Justice must be restored with regard to a Ukrainian writer. He deserves it with his sincere and dedicated endeavors. It is high time those that do not know him learned about Bohdan Lepky (1872-1941) — writer, translator, critic, publisher, and public figure whose name was erased from national literature by the Soviet regime.
One of the streets in Krakow, where he lived almost permanently from 1899 to his death, was named for him (Bohdan Lepky was briefly a member of the Polish Senate in 1938-39). At present, one of Kyiv’s streets could be named for him, even though he never visited the city, the more so that November 9 marked the 130th anniversary of his birth.

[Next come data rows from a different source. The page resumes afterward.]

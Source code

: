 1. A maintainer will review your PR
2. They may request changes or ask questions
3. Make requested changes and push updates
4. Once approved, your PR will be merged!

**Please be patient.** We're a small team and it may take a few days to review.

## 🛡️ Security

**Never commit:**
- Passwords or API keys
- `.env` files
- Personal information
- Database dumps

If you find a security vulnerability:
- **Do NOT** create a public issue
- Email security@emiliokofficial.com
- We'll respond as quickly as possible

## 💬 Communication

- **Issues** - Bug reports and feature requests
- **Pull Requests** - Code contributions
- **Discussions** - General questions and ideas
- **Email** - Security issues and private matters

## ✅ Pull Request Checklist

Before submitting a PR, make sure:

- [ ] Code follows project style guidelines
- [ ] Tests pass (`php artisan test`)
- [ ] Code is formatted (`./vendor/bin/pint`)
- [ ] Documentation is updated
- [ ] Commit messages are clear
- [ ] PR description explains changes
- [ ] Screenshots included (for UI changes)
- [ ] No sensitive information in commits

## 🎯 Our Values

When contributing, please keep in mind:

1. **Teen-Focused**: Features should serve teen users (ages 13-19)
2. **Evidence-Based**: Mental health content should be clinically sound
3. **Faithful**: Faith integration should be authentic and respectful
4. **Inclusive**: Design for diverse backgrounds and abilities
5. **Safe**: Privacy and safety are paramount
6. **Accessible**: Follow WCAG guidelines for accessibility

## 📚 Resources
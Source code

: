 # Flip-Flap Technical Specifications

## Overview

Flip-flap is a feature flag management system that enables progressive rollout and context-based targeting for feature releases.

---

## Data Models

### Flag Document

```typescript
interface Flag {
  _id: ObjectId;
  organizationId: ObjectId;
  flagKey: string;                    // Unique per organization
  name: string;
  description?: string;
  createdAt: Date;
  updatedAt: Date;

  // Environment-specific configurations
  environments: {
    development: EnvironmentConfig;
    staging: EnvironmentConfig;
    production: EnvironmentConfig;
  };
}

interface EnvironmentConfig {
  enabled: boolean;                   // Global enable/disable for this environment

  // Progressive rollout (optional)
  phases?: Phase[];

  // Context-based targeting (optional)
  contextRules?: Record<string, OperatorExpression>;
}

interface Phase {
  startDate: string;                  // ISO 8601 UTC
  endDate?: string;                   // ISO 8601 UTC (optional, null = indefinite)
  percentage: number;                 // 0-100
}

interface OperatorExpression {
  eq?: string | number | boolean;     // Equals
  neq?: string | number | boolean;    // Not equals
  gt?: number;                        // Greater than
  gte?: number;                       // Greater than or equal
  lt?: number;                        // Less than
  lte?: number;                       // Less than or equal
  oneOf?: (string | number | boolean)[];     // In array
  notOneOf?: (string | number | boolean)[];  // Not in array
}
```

It is worth paying attention to his unobtrusive recommendations, and his creative legacy includes collections of verse and stories. He translated many works by Shevchenko, Franko, Stefanyk, and Kotsiubynsky into Polish and German. In fact, his literary heritage among modern men of letters is second only to that of his mentor Ivan Franko. He was the author of a fundamental study of Shevchenko’s life and work. He published a collection of Ukrainian classical literature in Poland, Germany, and Czechoslovakia numbering over twenty volumes, while also translating Russian, Polish, German, English, and Scandinavian authors into Ukrainian. He was a member of Ukrainian scholarly institutes in Warsaw, Krakow, and Berlin. He also wrote an autobiography, The Story of My Life.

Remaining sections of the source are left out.